Fuirons-nous ? -Nous mourrons. -Entendez-vous ? -J’entends.


Chœur
Au flanc des monts, que notre armée,
Ainsi qu’une noire fumée,
Avec nos chars monte sans bruit !
Que tout un peuple dans la nuit,
Au souffle naissant de l’orage,
S’éveille, comme le feuillage
Qui tremble dans les bois d’Odin.
Que notre glaive, en notre main,
Comme une vierge des batailles,
En attendant les fiançailles,
Hors de son seuil, avant le jour,
Ne chante pas son chant d’amour !
—Aux armes ! Les voici ! Garde à vous, sentinelle !

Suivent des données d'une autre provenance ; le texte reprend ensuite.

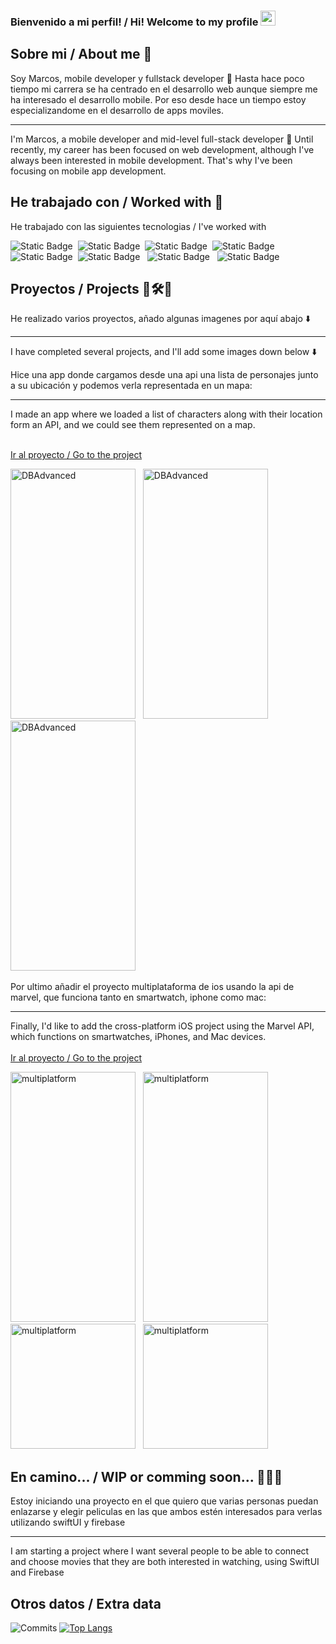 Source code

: ### Bienvenido a mi perfil! / Hi! Welcome to my profile   <img src="https://media.giphy.com/media/hvRJCLFzcasrR4ia7z/giphy.gif" width="24px" height="24px">

##  Sobre mi / About me 🧐
 Soy Marcos, mobile developer y fullstack developer 📱
 Hasta hace poco tiempo mi carrera se ha centrado en el desarrollo web aunque siempre me ha interesado el desarrollo mobile.
 Por eso desde hace un tiempo estoy especializandome en el desarrollo de apps moviles. 

 ***

 I'm Marcos, a mobile developer and mid-level full-stack developer 📱 Until recently, my career has been focused on web development, although I've always been interested in mobile development. That's why I've been focusing on mobile app development.


 ## He trabajado con / Worked with  🤖
 He trabajado con las siguientes tecnologias / I've worked with
 
 
 <img alt="Static Badge" src="https://img.shields.io/badge/Swift-grey?logo=swift&logoColor=white"> &nbsp;<img alt="Static Badge" src="https://img.shields.io/badge/Typescript-blue?logo=Typescript&logoColor=white">&nbsp; <img alt="Static Badge" src="https://img.shields.io/badge/Javascript-yellow?logo=Javascript&logoColor=white">&nbsp; <img alt="Static Badge" src="https://img.shields.io/badge/React-white?logo=React&logoColor=blue">&nbsp;<img alt="Static Badge" src="https://img.shields.io/badge/ReactNative-white?logo=React&logoColor=blue">&nbsp; <img alt="Static Badge" src="https://img.shields.io/badge/Next-black?logo=next&logoColor=silver">
&nbsp; <img alt="Static Badge" src="https://img.shields.io/badge/NodeJS-green?logo=Node&logoColor=black"> &nbsp; <img alt="Static Badge" src="https://img.shields.io/badge/Git-black?logo=Github&logoColor=white">

## Proyectos / Projects 🚧🛠️🚧

He realizado varios proyectos, añado algunas imagenes por aquí abajo ⬇️
***
I have completed several projects, and I'll add some images down below ⬇️

 Hice una app donde cargamos desde una api una lista de personajes junto a su ubicación y podemos verla representada en un mapa:
 
 ---
 I made an app where we loaded a list of characters along with their location form an API, and we could see them represented on a map.
 <br><br>
 
 [Ir al proyecto / Go to the project ](https://github.com/mriaus/IOSAdvancedTest)

 
<img alt="DBAdvanced" src="https://i.postimg.cc/zfYVbMJB/Simulator-Screenshot-i-Phone-15-Pro-2023-10-29-at-18-02-16.png" width="200px" height="400px"> &nbsp;
<img alt="DBAdvanced" src="https://i.postimg.cc/Bv5txg6C/Simulator-Screenshot-i-Phone-15-Pro-2023-10-29-at-18-02-34.png" width="200px" height="400px"> &nbsp;
<img alt="DBAdvanced" src="https://i.postimg.cc/fR9VbZQp/Simulator-Screenshot-i-Phone-15-Pro-2023-10-29-at-18-02-39.png" width="200px" height="400px"> &nbsp;

Por ultimo añadir el proyecto multiplataforma de ios usando la api de marvel, que funciona tanto en smartwatch, iphone como mac: 

---
Finally, I'd like to add the cross-platform iOS project using the Marvel API, which functions on smartwatches, iPhones, and Mac devices.
<br><br>
[Ir al proyecto / Go to the project ](https://github.com/mriaus/MarvelSwiftUi-Combine/tree/main)<br>

<img alt="multiplatform" src="https://i.postimg.cc/XYxKF72q/Simulator-Screenshot-i-Phone-15-Pro-Max-2023-11-19-at-23-29-24.png" width="200px" height="400px"> &nbsp;
<img alt="multiplatform" src="https://i.postimg.cc/g0JVKF5D/Simulator-Screenshot-i-Phone-15-Pro-Max-2023-11-19-at-23-30-00.png" width="200px" height="400px"> &nbsp;
<img alt="multiplatform" src="https://i.postimg.cc/nVQ15xLS/Simulator-Screenshot-Apple-Watch-Series-9-45mm-2023-11-19-at-23-33-00.png)" width="200px" height="200px"> &nbsp;
<img alt="multiplatform" src="https://i.postimg.cc/T1mqWVSv/Simulator-Screenshot-Apple-Watch-Series-9-45mm-2023-11-19-at-23-33-05.png" width="200px" height="200px"> &nbsp;

##  En camino... / WIP or comming soon... 👨🏻‍💻

Estoy iniciando una proyecto en el que quiero que varias personas puedan enlazarse y elegir peliculas en las que ambos estén interesados para verlas utilizando swiftUI y firebase


---

I am starting a project where I want several people to be able to connect and choose movies that they are both interested in watching, using SwiftUI and Firebase


## Otros datos / Extra data

![Commits](https://github-readme-stats.vercel.app/api?username=mriaus&show_icons=true&count_private=true&include_all_commits=true)
[![Top Langs](https://github-readme-stats.vercel.app/api/top-langs/?username=mriaus&layout=donut-vertical)](https://github.com/mriaus/github-readme-stats)
<!--
**mriaus/mriaus** is a ✨ _special_ ✨ repository because its `README.md` (this file) appears on your GitHub profile.

Here are some ideas to get you started:

- 🔭 I’m currently working on ...
- 🌱 I’m currently learning ...
- 👯 I’m looking to collaborate on ...
- 🤔 I’m looking for help with ...
- 💬 Ask me about ...
- 📫 How to reach me: ...
- 😄 Pronouns: ...
- ⚡ Fun fact: ...
-->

Comme au fond d’un ravin, un nuage de grêle,
Comme autour d’une ruche un essaim de frelons,
Ils passent en grondant, sur le flanc des vallons.

Chœur
Un mot, non, un soupir d’une bouche muette
S’échappe, par hasard, et le vent le répète.
Sous l’arbre des forêts, à l’ombre des cités
Il circule la nuit, dans les lieux écartés ;
Il s’élève, il se tait ; puis il meurt sous la brise,
Comme un soupir du Rhin, quand sa vague se brise.